The C & H Refinery Historic District comprises an intact industrial complex in Lusk, Wyoming that documents an early 20th-century refinery. The C & H Refinery is noted as the smallest functioning oil refinery in the world, and may be the only remaining thermal distillation refinery, all other refineries having modernized to the catalytic cracking method.

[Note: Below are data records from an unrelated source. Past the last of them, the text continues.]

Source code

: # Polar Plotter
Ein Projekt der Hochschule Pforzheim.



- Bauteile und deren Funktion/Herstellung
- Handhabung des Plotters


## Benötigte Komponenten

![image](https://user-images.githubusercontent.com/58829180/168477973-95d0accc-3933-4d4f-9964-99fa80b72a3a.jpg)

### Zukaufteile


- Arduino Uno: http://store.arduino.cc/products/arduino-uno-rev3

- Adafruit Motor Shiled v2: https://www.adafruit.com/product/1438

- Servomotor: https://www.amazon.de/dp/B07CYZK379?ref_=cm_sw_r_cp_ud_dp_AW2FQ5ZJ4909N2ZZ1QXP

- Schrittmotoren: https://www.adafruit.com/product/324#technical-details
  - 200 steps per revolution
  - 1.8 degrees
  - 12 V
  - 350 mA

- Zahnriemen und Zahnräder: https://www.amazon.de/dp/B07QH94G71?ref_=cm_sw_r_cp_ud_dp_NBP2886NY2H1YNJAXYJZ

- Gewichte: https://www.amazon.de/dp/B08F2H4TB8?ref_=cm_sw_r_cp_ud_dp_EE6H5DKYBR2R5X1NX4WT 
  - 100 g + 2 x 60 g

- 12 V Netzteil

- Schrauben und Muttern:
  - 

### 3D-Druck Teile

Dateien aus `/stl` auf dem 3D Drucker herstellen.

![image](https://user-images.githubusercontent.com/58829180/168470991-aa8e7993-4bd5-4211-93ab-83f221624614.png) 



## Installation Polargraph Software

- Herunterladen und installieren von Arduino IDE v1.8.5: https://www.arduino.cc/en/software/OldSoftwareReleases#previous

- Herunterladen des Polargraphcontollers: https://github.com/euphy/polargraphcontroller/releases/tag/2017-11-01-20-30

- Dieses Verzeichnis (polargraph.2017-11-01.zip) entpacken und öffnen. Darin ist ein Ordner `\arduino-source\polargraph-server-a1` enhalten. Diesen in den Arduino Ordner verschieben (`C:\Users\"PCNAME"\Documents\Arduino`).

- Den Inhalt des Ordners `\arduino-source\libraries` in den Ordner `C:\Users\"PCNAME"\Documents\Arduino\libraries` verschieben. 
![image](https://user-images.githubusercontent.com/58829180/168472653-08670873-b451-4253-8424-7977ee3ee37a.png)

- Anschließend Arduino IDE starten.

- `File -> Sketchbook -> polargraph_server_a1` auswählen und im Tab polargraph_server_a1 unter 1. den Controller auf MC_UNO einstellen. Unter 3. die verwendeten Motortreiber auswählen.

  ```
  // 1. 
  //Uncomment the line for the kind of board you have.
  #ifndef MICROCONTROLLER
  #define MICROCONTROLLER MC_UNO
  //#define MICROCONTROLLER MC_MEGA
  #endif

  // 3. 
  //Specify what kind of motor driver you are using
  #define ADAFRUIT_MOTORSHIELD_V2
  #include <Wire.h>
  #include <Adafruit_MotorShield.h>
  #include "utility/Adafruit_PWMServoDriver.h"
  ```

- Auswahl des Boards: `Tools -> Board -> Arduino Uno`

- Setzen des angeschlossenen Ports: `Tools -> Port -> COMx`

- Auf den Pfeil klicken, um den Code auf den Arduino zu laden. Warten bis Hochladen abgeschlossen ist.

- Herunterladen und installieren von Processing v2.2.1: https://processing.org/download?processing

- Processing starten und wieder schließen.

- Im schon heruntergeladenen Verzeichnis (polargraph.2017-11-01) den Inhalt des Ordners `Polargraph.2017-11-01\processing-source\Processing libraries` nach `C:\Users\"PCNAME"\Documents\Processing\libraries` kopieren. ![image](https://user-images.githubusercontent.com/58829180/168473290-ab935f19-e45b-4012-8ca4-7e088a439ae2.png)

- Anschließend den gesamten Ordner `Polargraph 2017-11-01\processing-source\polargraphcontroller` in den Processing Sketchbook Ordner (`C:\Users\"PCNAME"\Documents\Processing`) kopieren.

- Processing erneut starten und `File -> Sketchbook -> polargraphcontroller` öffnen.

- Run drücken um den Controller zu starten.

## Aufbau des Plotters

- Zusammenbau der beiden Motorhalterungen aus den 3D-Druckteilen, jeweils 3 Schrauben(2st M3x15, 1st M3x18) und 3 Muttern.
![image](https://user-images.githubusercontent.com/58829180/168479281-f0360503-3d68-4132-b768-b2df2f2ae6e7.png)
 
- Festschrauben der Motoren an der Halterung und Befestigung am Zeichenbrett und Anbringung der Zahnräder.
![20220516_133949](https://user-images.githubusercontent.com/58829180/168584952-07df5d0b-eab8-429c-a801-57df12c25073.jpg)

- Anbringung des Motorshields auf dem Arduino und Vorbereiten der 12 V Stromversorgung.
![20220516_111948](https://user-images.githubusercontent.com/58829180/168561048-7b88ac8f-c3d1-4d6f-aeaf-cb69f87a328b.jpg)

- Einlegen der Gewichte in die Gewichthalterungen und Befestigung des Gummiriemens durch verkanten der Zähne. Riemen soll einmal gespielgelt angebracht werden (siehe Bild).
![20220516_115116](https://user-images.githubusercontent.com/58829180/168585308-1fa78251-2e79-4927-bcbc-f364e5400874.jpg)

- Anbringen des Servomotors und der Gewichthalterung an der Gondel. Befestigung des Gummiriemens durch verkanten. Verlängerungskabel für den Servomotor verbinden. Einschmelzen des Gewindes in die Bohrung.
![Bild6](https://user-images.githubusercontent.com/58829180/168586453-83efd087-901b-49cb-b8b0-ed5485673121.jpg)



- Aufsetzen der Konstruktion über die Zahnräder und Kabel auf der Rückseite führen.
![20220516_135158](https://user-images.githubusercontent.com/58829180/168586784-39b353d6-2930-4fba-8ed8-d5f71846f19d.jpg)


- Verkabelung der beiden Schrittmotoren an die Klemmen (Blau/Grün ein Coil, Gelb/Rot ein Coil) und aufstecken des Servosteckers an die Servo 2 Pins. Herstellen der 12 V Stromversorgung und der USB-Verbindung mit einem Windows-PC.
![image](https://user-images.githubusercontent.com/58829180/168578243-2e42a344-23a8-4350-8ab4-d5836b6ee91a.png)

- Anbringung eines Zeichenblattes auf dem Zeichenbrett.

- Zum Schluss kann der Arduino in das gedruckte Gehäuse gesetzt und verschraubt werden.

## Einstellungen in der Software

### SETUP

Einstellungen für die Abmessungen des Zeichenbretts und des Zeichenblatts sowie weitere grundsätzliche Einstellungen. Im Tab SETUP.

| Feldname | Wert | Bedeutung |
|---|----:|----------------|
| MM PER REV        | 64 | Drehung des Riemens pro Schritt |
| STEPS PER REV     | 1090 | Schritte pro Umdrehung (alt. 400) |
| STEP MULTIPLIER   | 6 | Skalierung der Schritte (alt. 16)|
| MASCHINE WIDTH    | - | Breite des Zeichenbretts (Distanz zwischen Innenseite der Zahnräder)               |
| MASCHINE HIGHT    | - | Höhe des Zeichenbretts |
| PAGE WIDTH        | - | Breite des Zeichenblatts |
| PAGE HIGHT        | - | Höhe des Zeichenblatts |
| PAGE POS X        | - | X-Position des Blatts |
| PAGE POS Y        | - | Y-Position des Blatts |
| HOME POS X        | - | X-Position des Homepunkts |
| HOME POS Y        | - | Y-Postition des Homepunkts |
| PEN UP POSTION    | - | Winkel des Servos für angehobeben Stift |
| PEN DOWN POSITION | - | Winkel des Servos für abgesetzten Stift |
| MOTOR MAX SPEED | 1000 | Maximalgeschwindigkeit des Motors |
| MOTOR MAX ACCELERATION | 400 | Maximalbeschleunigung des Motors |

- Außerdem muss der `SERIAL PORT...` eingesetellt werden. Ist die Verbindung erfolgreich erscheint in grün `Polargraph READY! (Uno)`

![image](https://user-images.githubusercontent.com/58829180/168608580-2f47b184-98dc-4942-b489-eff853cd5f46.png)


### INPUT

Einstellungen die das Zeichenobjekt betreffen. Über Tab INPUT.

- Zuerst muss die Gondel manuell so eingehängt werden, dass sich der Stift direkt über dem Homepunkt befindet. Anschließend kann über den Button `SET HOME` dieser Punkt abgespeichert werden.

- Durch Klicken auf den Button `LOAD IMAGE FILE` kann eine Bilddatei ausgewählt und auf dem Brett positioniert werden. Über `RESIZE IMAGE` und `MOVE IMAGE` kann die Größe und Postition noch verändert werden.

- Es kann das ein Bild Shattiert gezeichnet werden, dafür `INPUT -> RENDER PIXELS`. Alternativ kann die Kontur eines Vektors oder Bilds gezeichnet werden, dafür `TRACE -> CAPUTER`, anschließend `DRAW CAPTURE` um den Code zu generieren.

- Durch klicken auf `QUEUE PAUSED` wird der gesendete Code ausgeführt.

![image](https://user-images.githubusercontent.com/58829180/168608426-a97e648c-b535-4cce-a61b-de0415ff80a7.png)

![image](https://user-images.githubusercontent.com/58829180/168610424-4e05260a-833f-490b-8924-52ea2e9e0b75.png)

The refinery processed oil produced at the Lance Creek Oil Field, which produced a paraffin-based high gravity "sweet" (low-sulfur) oil that could easily be processed through simple means. The Ohio Oil Company controlled the field and piped its product to markets in the U.S. Midwest. A part-time Ohio Oil employee, Roy Chamberlain, obtained permission to use oil from the Lance Creek pipeline and refine it. Using salvaged equipment from the defunct Pennsylvanian Belgo-American Refinery in Casper, Chamberlain and his partner James Hoblit built their refinery in 1933 in Lusk on a 1.5 acre site. Some of the equipment used by the C & H had been made as early as 1886.

Chamberlain sold his interest to Hoblit in 1935 and used the proceeds to buy the Ranger Hotel in Lusk. He went on to be elected state senator and founded the Ranger Oil Company. Hoblitt and his family retained the refinery until 1974.

The property was listed on the National Register of Historic Places in 2001.